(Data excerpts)
════════

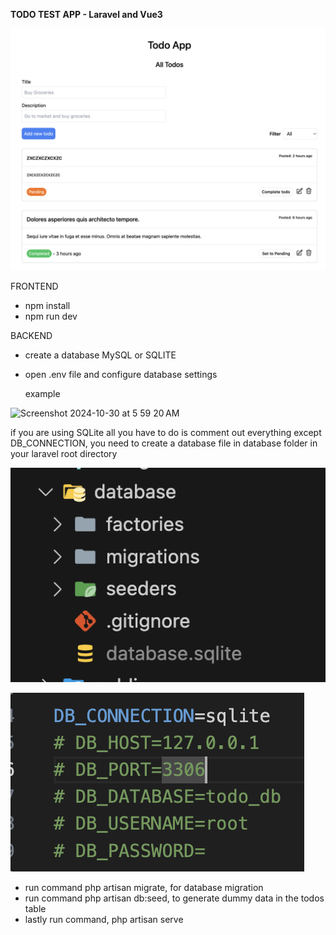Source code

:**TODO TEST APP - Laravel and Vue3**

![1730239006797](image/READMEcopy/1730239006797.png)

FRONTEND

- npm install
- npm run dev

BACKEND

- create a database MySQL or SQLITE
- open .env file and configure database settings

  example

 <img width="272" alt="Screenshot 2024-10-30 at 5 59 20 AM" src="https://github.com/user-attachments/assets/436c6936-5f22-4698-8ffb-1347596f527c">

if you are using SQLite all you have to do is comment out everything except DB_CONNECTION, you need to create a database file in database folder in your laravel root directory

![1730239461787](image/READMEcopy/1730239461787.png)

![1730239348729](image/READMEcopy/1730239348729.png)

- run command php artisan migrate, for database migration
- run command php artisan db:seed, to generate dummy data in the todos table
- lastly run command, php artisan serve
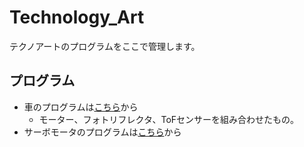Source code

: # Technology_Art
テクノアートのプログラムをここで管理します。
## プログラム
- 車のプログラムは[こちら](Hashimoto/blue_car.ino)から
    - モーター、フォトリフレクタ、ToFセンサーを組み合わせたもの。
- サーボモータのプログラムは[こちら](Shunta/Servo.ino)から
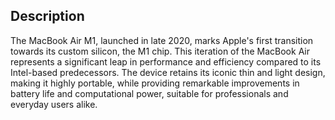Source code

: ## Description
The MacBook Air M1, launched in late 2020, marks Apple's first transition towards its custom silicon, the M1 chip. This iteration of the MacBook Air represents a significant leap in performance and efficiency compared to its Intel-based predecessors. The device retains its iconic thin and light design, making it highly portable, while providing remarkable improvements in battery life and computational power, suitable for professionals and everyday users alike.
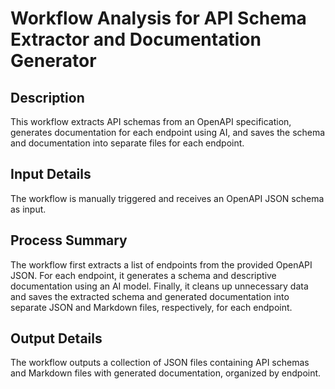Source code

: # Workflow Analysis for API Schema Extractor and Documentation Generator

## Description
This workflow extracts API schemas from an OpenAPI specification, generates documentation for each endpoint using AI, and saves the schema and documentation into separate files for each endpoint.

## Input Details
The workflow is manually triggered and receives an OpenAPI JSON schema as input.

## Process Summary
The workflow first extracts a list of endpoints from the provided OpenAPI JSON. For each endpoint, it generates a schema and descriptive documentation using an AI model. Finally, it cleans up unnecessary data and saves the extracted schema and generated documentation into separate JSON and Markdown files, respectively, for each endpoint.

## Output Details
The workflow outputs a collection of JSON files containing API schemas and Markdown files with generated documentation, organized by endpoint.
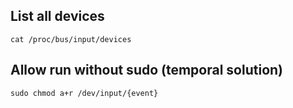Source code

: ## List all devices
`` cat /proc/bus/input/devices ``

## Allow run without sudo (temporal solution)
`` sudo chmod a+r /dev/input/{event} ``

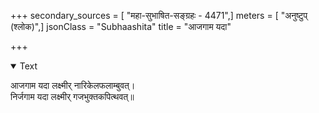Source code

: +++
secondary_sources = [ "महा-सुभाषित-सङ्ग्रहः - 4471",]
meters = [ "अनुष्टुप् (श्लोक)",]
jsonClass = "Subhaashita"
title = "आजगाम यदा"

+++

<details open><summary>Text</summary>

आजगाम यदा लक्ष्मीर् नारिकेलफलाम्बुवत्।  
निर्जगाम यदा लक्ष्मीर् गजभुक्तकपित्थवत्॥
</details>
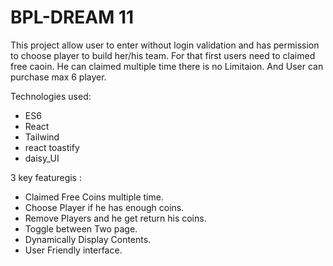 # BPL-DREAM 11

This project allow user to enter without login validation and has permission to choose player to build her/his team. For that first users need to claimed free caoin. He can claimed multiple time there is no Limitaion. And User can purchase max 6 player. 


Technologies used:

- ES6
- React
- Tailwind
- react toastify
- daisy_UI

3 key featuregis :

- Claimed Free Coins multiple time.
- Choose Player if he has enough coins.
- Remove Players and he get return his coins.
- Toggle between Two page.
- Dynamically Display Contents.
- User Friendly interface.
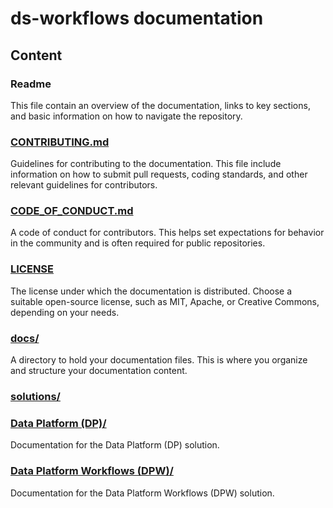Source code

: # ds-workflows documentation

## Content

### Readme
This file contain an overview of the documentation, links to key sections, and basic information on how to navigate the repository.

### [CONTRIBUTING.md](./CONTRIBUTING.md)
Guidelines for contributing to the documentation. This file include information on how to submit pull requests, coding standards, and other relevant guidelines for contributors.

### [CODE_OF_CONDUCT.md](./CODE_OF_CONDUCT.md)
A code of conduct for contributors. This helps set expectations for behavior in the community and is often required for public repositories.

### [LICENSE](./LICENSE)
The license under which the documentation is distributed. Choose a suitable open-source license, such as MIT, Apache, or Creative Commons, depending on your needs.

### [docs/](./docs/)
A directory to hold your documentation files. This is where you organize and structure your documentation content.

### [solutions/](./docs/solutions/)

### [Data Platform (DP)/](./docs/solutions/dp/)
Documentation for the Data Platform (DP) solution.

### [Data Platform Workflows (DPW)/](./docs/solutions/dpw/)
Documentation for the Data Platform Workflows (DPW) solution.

════════

Work item>
Reproduce each line of the records in which the word "artisan" appears.

Task result>
- run command php artisan migrate, for database migration
- run command php artisan db:seed, to generate dummy data in the todos table
- lastly run command, php artisan serve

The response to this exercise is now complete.